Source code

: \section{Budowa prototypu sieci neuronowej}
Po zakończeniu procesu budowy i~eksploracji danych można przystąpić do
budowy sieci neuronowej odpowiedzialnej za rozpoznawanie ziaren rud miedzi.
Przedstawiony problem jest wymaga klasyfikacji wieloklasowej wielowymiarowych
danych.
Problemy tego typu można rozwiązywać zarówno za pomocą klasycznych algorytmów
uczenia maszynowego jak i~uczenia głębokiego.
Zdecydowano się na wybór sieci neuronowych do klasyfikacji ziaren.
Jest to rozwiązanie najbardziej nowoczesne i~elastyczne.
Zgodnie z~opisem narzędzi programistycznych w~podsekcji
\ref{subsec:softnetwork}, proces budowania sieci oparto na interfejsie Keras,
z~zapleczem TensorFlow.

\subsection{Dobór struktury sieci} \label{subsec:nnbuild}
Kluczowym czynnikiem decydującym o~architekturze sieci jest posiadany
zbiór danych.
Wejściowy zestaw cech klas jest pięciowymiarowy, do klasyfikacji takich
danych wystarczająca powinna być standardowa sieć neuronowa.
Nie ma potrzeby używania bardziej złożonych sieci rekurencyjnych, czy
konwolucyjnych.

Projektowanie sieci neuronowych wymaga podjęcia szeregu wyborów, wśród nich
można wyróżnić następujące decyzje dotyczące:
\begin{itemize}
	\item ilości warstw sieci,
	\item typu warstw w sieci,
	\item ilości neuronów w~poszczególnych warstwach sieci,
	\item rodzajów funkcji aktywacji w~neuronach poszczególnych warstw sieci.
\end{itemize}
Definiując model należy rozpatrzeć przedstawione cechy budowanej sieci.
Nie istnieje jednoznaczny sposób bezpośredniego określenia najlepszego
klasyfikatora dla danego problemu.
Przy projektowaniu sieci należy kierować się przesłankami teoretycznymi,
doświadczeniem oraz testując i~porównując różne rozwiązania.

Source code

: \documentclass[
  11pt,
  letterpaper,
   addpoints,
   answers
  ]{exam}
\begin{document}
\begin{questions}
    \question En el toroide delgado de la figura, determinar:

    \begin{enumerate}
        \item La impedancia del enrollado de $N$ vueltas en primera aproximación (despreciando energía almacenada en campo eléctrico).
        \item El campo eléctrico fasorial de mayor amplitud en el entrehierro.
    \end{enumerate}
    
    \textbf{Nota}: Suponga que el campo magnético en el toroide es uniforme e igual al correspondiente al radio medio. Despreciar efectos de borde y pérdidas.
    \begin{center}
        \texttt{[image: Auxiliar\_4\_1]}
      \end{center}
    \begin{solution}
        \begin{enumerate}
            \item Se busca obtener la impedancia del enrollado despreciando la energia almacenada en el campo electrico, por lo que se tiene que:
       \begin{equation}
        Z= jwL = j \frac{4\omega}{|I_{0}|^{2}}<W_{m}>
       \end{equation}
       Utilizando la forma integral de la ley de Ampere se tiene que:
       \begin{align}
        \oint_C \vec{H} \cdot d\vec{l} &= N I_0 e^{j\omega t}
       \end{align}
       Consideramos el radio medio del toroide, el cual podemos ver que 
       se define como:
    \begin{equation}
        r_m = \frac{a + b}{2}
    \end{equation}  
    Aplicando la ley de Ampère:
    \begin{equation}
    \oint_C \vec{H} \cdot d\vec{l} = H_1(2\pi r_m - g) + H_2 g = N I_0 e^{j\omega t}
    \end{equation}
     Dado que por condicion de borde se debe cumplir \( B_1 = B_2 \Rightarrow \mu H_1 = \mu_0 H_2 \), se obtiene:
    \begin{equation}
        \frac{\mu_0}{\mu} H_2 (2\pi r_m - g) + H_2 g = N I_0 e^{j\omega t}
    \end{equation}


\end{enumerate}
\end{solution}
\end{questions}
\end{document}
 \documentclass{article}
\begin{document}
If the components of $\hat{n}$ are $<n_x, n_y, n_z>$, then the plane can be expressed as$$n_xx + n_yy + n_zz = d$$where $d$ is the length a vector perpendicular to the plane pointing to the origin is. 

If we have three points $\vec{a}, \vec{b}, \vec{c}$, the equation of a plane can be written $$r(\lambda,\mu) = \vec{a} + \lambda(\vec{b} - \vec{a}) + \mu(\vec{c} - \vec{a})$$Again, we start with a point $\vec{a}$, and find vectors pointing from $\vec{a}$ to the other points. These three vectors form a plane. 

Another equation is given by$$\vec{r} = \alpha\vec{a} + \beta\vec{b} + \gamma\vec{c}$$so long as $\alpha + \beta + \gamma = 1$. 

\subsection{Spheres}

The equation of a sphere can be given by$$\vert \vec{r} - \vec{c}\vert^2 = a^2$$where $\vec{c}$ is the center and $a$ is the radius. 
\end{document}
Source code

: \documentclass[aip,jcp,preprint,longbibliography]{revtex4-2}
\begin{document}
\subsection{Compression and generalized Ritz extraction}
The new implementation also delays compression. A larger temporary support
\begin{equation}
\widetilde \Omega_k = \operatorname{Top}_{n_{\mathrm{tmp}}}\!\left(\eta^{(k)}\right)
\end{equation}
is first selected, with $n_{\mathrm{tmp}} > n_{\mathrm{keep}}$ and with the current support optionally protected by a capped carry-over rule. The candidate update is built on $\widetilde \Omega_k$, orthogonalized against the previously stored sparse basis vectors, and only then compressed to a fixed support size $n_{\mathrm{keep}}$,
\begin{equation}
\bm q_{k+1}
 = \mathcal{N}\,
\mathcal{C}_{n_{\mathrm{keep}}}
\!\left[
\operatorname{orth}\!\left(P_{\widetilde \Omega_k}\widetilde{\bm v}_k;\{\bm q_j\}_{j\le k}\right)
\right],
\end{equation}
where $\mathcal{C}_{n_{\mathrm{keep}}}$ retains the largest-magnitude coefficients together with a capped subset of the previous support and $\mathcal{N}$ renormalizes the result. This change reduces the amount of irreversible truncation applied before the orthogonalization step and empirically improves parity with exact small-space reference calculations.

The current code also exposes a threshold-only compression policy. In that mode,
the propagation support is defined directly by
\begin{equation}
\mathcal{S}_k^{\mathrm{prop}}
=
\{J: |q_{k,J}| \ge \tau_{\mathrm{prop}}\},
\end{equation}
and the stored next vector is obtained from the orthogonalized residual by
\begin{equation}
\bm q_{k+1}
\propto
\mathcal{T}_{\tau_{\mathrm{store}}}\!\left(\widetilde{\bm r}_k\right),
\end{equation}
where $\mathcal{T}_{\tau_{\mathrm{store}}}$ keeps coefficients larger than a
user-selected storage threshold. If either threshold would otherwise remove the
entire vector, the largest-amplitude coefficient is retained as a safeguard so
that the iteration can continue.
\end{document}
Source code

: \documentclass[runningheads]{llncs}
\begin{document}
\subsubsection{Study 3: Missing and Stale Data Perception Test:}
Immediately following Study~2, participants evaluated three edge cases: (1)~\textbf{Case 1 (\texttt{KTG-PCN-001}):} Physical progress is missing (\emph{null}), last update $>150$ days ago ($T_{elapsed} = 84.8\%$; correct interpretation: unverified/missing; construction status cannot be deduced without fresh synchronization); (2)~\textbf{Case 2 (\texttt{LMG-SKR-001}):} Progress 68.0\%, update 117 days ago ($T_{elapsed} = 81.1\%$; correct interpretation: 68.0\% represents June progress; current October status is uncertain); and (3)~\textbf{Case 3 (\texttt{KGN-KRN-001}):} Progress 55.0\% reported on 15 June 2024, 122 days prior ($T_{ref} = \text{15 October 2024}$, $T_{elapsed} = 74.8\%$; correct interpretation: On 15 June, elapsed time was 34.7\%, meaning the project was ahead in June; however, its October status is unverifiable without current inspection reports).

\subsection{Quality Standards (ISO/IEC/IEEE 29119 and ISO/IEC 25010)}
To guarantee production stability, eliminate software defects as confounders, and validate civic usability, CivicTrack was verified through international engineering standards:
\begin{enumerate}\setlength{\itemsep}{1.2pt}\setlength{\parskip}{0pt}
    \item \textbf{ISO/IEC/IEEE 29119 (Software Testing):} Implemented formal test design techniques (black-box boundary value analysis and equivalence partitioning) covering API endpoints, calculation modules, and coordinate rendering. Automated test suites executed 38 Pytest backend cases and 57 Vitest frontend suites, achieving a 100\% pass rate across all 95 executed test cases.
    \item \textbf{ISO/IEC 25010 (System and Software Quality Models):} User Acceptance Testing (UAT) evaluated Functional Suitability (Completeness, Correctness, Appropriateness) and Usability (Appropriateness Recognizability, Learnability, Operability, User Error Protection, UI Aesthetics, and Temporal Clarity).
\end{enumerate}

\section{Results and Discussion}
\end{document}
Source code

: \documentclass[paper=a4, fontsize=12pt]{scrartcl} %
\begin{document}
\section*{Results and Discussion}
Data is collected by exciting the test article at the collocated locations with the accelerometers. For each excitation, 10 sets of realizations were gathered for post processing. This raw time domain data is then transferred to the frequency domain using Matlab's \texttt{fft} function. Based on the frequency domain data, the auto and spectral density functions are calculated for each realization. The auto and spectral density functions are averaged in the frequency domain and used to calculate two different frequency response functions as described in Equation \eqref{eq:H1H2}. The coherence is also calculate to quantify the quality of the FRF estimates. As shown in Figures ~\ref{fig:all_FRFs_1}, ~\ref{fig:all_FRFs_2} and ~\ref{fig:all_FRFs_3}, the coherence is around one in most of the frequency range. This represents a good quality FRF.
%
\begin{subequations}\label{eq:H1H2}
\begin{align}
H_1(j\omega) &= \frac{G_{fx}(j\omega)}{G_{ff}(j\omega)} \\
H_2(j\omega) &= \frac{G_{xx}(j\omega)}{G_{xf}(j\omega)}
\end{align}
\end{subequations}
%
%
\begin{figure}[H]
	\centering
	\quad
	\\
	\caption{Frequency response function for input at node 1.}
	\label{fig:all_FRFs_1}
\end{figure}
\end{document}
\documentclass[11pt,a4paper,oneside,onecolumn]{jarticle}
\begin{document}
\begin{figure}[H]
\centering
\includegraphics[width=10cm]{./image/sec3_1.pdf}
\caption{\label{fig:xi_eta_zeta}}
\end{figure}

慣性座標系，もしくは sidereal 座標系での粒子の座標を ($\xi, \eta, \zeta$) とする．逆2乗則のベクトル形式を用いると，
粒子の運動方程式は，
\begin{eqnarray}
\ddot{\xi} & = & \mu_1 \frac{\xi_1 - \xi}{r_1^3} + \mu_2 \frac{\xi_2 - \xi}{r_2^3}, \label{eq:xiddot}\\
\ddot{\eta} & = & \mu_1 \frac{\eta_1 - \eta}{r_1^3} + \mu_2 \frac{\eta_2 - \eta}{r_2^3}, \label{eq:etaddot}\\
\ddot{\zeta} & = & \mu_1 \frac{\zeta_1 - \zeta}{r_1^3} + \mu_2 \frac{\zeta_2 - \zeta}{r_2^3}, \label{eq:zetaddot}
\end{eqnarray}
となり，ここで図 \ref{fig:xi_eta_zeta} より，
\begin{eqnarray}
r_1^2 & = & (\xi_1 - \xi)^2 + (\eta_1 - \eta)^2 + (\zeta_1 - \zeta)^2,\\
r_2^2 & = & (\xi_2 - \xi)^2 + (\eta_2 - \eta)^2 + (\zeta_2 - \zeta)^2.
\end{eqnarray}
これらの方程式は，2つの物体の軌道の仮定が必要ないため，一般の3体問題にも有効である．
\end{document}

---+---

DIRECTIONS FOR THIS TASK:
Show the lines from the data above that contain the string "enrollado".

SOLUTION:
        \item La impedancia del enrollado de $N$ vueltas en primera aproximación (despreciando energía almacenada en campo eléctrico).
            \item Se busca obtener la impedancia del enrollado despreciando la energia almacenada en el campo electrico, por lo que se tiene que:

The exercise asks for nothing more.